PROVIDED RECORDS: Begin

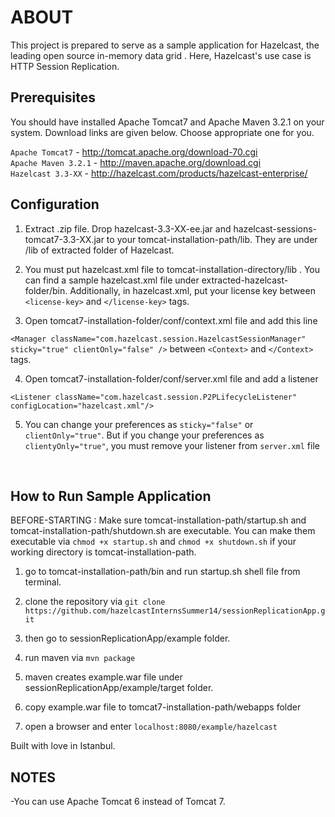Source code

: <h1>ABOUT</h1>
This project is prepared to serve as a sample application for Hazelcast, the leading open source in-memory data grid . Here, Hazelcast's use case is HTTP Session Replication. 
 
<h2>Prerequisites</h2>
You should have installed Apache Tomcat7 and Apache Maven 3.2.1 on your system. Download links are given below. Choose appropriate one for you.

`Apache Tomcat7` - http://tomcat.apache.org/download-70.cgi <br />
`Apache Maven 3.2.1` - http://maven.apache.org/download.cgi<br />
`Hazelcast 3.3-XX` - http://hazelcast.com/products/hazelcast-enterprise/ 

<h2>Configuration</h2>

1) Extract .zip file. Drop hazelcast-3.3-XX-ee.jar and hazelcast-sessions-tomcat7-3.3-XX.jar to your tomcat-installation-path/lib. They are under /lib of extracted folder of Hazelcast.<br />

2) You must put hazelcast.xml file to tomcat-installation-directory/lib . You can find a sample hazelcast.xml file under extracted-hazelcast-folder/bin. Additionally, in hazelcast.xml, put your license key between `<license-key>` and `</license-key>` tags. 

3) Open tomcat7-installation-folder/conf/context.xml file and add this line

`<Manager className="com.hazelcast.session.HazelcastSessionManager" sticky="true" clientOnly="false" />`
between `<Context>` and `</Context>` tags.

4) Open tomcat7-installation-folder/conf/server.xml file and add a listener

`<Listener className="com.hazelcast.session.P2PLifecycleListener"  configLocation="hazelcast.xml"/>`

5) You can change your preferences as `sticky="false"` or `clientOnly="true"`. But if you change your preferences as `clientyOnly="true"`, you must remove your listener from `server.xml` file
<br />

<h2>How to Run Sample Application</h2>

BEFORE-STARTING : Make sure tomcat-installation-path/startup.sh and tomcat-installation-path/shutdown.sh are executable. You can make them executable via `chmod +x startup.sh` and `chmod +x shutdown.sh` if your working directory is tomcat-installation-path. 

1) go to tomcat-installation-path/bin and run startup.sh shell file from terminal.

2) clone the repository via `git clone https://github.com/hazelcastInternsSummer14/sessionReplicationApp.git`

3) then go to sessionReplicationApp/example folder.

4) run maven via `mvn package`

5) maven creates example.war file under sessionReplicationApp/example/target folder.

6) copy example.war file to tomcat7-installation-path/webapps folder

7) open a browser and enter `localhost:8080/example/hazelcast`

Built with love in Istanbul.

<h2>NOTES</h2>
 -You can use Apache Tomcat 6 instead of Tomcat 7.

PROVIDED RECORDS: End
PROVIDED RECORDS: Begin

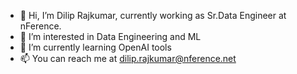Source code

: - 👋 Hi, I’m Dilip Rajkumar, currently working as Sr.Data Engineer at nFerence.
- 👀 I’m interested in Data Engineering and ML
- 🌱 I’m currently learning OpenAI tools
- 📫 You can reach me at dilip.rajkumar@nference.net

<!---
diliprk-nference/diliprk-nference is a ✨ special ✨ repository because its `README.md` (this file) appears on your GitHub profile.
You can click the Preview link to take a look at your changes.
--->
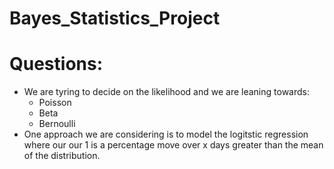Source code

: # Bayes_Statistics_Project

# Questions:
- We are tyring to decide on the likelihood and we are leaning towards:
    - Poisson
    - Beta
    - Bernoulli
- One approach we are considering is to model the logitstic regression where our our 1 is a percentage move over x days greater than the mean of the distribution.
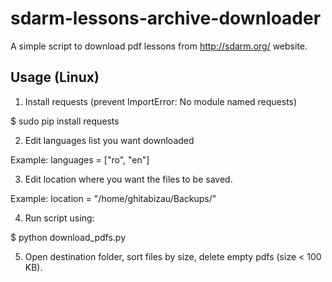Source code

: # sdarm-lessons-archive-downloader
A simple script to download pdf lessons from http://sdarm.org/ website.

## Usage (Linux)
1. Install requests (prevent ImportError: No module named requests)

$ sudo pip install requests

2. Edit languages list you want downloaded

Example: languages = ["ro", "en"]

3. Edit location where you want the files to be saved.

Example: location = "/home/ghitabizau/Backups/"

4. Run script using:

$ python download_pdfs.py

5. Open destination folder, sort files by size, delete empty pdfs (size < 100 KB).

PROVIDED RECORDS: End
PROVIDED RECORDS: Begin

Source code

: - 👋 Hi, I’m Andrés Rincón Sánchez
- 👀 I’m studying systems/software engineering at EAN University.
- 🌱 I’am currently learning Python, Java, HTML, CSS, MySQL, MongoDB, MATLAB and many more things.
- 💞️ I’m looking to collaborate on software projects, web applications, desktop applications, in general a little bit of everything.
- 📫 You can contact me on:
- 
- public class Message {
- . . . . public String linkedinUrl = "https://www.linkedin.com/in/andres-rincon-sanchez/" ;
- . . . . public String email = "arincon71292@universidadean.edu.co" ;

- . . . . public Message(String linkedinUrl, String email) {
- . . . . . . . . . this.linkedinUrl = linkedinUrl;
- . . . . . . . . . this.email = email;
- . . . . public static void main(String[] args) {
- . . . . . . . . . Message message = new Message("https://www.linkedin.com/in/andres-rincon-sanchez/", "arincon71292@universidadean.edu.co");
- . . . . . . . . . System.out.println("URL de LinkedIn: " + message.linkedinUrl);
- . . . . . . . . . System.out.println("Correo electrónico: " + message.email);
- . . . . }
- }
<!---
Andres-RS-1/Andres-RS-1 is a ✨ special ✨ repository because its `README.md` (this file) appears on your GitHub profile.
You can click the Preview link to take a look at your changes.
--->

PROVIDED RECORDS: End

▶ **PROBLEM STATEMENT**: The answer should be a single number: the count of lines in the records that hold the string "true".

▶ **TASK ANSWER**: 2